Königsberg Cathedral (Кафедральный собор в Калининграде; Königsberger Dom) is a Brick Gothic-style monument in Kaliningrad, Russia, located on Kneiphof island in the Pregolya river. It is the most significant preserved building of the former city of Königsberg, which was largely destroyed in World War II.

Dedicated to the Virgin Mary and St. Adalbert of Prague, it was built as the see of the Prince-Bishops of Samland in the 14th century. Upon the establishment of the secular Duchy of Prussia, it became the Lutheran Albertina University church in 1544. The spire and roof of the cathedral burnt down after two RAF bombing raids in late August 1944; reconstruction started in 1992, after the dissolution of the Soviet Union.

==History==
===14th century to World War II===
A first smaller Catholic cathedral was erected in the Königsberg Altstadt between 1297 and 1302. After the Samland bishop Johann Clare had acquired the eastern part of Kneiphof island from the Teutonic Knights in 1322, he and his cathedral chapter had a new see built at the site and ensured its autonomy by a 1333 treaty with Grand Master Luther von Braunschweig.

The construction is considered to have begun about 1330. The original building in Altstadt was subsequently demolished and materials from it were used to build the new cathedral on Kneiphof. The soil on which the cathedral was built was marshy, and so hundreds of oak poles were put into the ground before the construction of the cathedral could begin. After a relatively short period of almost 50 years, the cathedral was largely completed by 1380, while works on the interior frescoes lasted until the end of the 14th century.

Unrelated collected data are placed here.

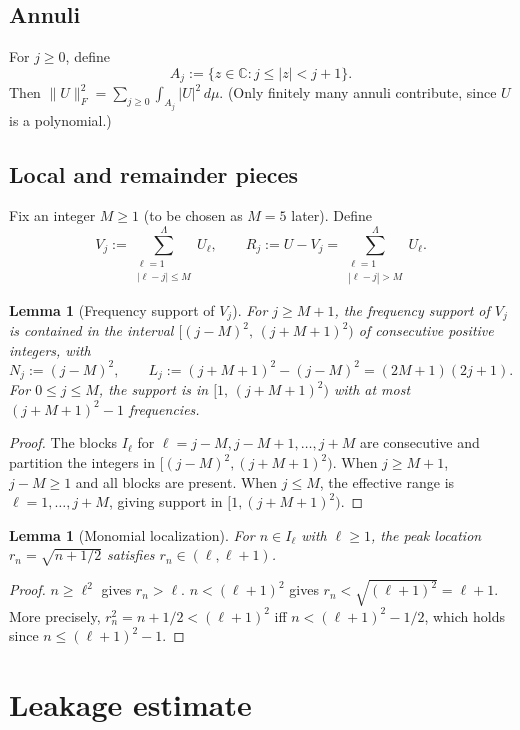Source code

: \documentclass[11pt]{article}
\newtheorem{lemma}[theorem]{Lemma}
\newcommand{\norm}[1]{\lVert #1\rVert}
\newcommand{\abs}[1]{\lvert #1\rvert}
\begin{document}
\subsection{Annuli}
For $j \ge 0$, define
\[
  A_j := \{z \in \mathbb{C} : j \le |z| < j+1\}.
\]
Then $\norm{U}_F^2 = \sum_{j\ge 0}\int_{A_j}|U|^2\,d\mu$.
(Only finitely many annuli contribute, since $U$ is a polynomial.)

\subsection{Local and remainder pieces}
Fix an integer $M \ge 1$ (to be chosen as $M = 5$ later). Define
\[
  V_j := \sum_{\substack{\ell=1\\\abs{\ell-j}\le M}}^{\Lambda}U_\ell,
  \qquad
  R_j := U - V_j = \sum_{\substack{\ell=1\\|\ell-j|>M}}^{\Lambda}U_\ell.
\]

\begin{lemma}[Frequency support of $V_j$]\label{lem:Vj-support}
For $j \ge M+1$, the frequency support of $V_j$ is contained in the interval
$[(j-M)^2,\,(j+M+1)^2)$ of consecutive positive integers, with
\[
  N_j := (j-M)^2, \qquad L_j := (j+M+1)^2 - (j-M)^2 = (2M+1)(2j+1).
\]
For $0 \le j \le M$, the support is in $[1,\,(j+M+1)^2)$ with at most $(j+M+1)^2-1$ frequencies.
\end{lemma}
\begin{proof}
The blocks $I_\ell$ for $\ell = j-M, j-M+1, \ldots, j+M$ are consecutive and partition
the integers in $[(j-M)^2, (j+M+1)^2)$.
When $j \ge M+1$, $j-M \ge 1$ and all blocks are present.
When $j \le M$, the effective range is $\ell = 1, \ldots, j+M$,
giving support in $[1, (j+M+1)^2)$.
\end{proof}

\begin{lemma}[Monomial localization]\label{lem:monomial-loc}
For $n \in I_\ell$ with $\ell \ge 1$, the peak location $r_n = \sqrt{n+1/2}$
satisfies $r_n \in (\ell, \ell+1)$.
\end{lemma}
\begin{proof}
$n \ge \ell^2$ gives $r_n > \ell$. $n < (\ell+1)^2$ gives
$r_n < \sqrt{(\ell+1)^2} = \ell+1$.
More precisely, $r_n^2 = n+1/2 < (\ell+1)^2$
iff $n < (\ell+1)^2 - 1/2$, which holds since $n \le (\ell+1)^2-1$.
\end{proof}

\section{Leakage estimate}\label{sec:leakage}
\end{document}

The choir contained murals from the 14th and 15th centuries, late Gothic wood carvings, and medieval monuments in the Renaissance style, the chief of which was a statue of Albert, Duke of Prussia, carved by Cornelis Floris de Vriendt in 1570.

The cathedral originally had two spires. The spires (one north and one south) overlooked the entrance (west side) of the cathedral. In 1544, the two spires were destroyed by fire. The south spire was rebuilt, but the north spire was replaced by a simple gable roof. In 1640, a clock was built underneath the rebuilt spire, and from 1650 the famous Wallenrodt Library, donated by Martin von Wallenrodt, was situated underneath the gable roof.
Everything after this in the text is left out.